Having analyzed the images of the 21 November protests, which demonstrate that the National Civil Police (PNC) used excessive force against demonstrators and bystanders, Amnesty International is calling upon the Guatemalan authorities to thoroughly investigate the human rights violations perpetrated in the context of the country’s recent protests.

“The police repression of the 21 November protests was extremely serious. It is clear to Amnesty International that the Guatemalan authorities have violated international standards on the use of force, and have attacked the population’s right to freedom of expression and peaceful assembly,” said Erika Guevara-Rosas, Americas director at Amnesty International.

“We demand that the Public Prosecutor’s Office conduct a prompt, thorough and independent investigation into the excessive use of force by police during the demonstrations and that the government ensure that the population is able to exercise its right to raise its voice without fear of reprisal.”

This weekend, thousands of people took to the streets of the capital and other cities around the country to protest at the Congress of the Republic’s approval of the 2021 national budget, which was tabled by President Alejandro Giammattei’s government with a lack of transparency that prevented any in-depth discussion. Among other concerns, the budget includes a substantial reduction in public spending on social programmes that would address the population’s needs, such as chronic malnutrition, as well as reductions in the budget of the Office of the Human Rights Ombudsman.
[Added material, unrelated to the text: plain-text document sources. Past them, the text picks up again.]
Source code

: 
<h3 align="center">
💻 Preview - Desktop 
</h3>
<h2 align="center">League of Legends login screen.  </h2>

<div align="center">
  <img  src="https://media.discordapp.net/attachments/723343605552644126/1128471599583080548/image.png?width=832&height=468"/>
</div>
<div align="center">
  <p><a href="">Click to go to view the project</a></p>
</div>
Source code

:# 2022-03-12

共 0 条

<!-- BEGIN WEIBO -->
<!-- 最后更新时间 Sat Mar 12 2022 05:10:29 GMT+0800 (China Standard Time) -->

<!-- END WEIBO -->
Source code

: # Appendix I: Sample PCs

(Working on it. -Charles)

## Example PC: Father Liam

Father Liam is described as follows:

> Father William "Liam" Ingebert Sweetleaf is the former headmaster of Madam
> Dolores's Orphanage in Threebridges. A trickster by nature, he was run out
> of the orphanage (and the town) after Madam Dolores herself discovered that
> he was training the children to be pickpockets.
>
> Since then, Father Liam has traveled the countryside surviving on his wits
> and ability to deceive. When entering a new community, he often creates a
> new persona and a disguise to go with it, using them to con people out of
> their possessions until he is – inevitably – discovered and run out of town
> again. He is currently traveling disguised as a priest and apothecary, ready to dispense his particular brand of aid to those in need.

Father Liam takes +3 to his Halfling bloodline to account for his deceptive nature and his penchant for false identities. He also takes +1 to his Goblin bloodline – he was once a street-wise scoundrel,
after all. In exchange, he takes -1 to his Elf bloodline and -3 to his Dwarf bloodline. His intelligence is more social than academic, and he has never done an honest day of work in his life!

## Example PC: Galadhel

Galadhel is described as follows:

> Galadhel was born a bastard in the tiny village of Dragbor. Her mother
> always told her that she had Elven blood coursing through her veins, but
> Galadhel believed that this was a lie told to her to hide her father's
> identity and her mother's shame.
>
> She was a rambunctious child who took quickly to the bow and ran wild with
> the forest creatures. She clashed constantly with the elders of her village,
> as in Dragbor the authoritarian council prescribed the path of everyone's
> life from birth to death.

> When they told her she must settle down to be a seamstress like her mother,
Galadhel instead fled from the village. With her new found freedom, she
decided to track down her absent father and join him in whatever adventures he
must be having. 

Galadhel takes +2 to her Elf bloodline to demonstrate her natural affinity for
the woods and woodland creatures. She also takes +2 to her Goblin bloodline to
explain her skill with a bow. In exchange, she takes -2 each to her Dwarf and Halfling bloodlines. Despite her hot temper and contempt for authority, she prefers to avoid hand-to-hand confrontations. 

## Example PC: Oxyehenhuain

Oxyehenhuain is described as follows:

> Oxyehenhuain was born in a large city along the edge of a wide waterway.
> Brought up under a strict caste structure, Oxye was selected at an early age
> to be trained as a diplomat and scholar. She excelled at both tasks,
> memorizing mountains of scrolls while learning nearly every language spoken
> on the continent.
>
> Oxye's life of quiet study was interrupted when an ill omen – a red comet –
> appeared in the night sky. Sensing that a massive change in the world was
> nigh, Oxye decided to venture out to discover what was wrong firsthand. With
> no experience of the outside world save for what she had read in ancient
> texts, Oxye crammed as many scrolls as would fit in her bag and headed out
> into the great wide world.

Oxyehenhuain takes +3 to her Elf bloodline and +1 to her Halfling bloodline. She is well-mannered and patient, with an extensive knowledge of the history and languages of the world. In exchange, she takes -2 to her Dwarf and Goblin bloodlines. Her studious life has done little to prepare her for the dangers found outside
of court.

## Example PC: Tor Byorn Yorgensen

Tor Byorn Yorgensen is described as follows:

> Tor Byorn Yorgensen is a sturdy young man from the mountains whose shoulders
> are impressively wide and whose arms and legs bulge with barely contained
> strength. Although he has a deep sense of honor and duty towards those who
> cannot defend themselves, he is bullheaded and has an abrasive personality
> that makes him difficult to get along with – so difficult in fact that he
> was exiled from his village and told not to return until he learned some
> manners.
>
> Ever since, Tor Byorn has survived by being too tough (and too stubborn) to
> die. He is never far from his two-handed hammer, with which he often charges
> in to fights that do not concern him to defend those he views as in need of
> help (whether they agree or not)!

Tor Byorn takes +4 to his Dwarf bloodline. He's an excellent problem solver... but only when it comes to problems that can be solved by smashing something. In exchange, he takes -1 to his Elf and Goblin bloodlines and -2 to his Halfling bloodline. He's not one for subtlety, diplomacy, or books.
In response to isolated incidences of violence during what were mostly peaceful protests, the National Civil Police made unnecessary and indiscriminate use of tear gas and water cannons against people who were peacefully gathered or walking in the street. At least 43 arrests were recorded. From the images, Amnesty International has observed acts of violence committed by the police, including beatings of those arrested and journalists. Roosevelt Hospital also reported treating two people with eye injuries caused by tear gas canisters.

Devices that have an indiscriminate effect and serious potential for harm, such as tear gas or water cannon, should not be used against peaceful, or mostly peaceful, public gatherings. International standards on the use of force stipulate that they should only be used when strictly necessary and provided clear warning is given, in situations of widespread violence in order to disperse a crowd when all other means have failed to contain the violence.

Amnesty International repeats that acts of violence on the part of a few do not alter the peaceful nature of a protest and that police action must adhere to criteria of legality, necessity and proportionality.

“President Alejandro Giammattei’s government must ensure that people are able to exercise their rights to freedom of expression and peaceful assembly. The use of the security forces to repress the population must therefore be halted, as well as the use of language that stigmatizes and seeks to criminalize people who are genuinely protesting in demand of the authorities’ accountability,” concluded Erika Guevara-Rosas.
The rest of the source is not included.